A team from the Norwegian University of Science and Technology (NTNU) offers a new explanation in a study published in the Monthly Notices of the Royal Astronomical Society. Lead author Domenik Ehlert, a PhD research fellow at NTNU's Department of Physics, along with associate professor Foteini Oikonomou and postdoctoral fellow Enrico Peretti from Université Paris Cité, focuses on astroparticle physics.

"We suspect that this high-energy radiation is created by winds from supermassive black holes," said Oikonomou.

Active supermassive black holes, unlike the dormant Sagittarius A* at the Milky Way's center, consume matter equivalent to several Suns per year. A fraction of this material forms outflows at up to half the speed of light, known for about a decade to influence galaxy formation by dispersing gas and halting star birth.

"A tiny portion of the material can be pushed away by the force of the black hole before it is pulled in.
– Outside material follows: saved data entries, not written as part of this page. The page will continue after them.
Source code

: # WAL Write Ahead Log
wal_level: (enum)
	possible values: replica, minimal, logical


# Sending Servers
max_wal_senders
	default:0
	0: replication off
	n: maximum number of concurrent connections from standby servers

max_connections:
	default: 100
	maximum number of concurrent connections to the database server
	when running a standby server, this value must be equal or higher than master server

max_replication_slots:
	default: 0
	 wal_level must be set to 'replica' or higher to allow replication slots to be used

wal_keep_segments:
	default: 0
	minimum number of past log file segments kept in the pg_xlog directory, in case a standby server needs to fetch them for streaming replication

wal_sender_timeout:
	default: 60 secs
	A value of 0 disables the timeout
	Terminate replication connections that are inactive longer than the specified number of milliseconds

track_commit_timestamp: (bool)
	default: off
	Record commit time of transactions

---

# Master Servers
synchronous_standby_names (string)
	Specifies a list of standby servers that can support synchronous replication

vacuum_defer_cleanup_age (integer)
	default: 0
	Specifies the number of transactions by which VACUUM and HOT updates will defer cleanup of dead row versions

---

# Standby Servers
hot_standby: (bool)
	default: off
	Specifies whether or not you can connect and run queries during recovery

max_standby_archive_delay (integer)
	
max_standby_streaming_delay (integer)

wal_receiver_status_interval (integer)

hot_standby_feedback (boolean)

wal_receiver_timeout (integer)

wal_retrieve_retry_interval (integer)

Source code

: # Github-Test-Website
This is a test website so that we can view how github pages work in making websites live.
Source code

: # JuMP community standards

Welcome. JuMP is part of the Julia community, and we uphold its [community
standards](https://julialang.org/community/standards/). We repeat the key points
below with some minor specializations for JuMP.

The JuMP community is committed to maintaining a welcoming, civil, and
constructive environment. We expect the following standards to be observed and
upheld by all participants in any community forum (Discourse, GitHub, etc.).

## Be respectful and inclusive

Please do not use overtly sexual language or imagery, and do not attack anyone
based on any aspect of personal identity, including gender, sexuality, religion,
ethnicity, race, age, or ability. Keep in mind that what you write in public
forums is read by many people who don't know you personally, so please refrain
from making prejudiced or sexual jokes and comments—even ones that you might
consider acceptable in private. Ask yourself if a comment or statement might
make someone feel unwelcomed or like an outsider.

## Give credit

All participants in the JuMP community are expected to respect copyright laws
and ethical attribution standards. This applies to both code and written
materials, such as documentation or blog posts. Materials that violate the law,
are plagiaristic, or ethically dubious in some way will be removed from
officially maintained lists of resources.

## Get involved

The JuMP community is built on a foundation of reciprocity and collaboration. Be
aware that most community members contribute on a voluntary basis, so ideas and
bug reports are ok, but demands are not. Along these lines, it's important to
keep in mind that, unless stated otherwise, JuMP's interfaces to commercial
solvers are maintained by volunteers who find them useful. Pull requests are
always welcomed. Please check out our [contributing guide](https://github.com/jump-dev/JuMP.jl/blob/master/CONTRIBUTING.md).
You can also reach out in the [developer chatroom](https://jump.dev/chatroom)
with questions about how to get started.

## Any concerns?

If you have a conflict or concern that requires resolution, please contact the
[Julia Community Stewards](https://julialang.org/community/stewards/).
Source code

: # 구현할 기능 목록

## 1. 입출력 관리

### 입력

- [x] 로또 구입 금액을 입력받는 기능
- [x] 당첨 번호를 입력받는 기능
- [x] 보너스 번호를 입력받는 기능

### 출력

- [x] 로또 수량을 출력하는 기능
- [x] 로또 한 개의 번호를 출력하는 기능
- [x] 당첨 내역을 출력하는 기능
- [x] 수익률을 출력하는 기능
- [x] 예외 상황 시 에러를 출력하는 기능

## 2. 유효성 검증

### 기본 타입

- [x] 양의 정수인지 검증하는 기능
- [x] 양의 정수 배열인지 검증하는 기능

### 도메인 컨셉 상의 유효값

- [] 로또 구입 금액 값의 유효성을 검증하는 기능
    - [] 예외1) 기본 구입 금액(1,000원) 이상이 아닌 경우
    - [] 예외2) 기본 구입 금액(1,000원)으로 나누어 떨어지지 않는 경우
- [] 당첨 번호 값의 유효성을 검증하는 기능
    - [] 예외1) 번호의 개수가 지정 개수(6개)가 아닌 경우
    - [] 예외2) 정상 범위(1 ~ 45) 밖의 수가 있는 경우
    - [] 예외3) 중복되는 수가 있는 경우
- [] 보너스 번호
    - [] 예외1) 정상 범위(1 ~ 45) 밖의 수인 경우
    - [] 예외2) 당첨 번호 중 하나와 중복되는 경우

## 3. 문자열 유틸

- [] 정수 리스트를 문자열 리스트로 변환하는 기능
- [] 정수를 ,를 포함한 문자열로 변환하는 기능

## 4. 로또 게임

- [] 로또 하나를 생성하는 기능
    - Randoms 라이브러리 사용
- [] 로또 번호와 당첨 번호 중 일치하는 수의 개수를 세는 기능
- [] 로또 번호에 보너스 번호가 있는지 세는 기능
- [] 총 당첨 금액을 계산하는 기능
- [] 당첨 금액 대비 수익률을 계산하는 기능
As a result, around half of these supermassive black holes create winds that move through the universe at up to half the speed of light," Peretti explained.

The researchers propose these winds accelerate protons or atomic nuclei to 10^20 electron volts—roughly the energy of a tennis ball served by Serena Williams at 200 km/h, or a billion times that of particles in the Large Hadron Collider.

"It is possible that these powerful winds accelerate the particles that create the ultra-high-energy radiation," said Ehlert.

While previous ideas pointed to gamma-ray bursts, starburst galaxies, or plasma outflows, none provided conclusive evidence. The NTNU model aligns with the particles' chemical composition in a specific energy range and could be tested via neutrino experiments.

"Our answer is more of a cautious 'maybe'," Oikonomou noted. "We find that the conditions related to these winds align particularly well with particle acceleration. But we are still unable to prove that it is specifically these winds."

These rays pose no threat on Earth due to atmospheric destruction but highlight radiation risks for space travel, though low-energy solar radiation is the primary concern for astronauts.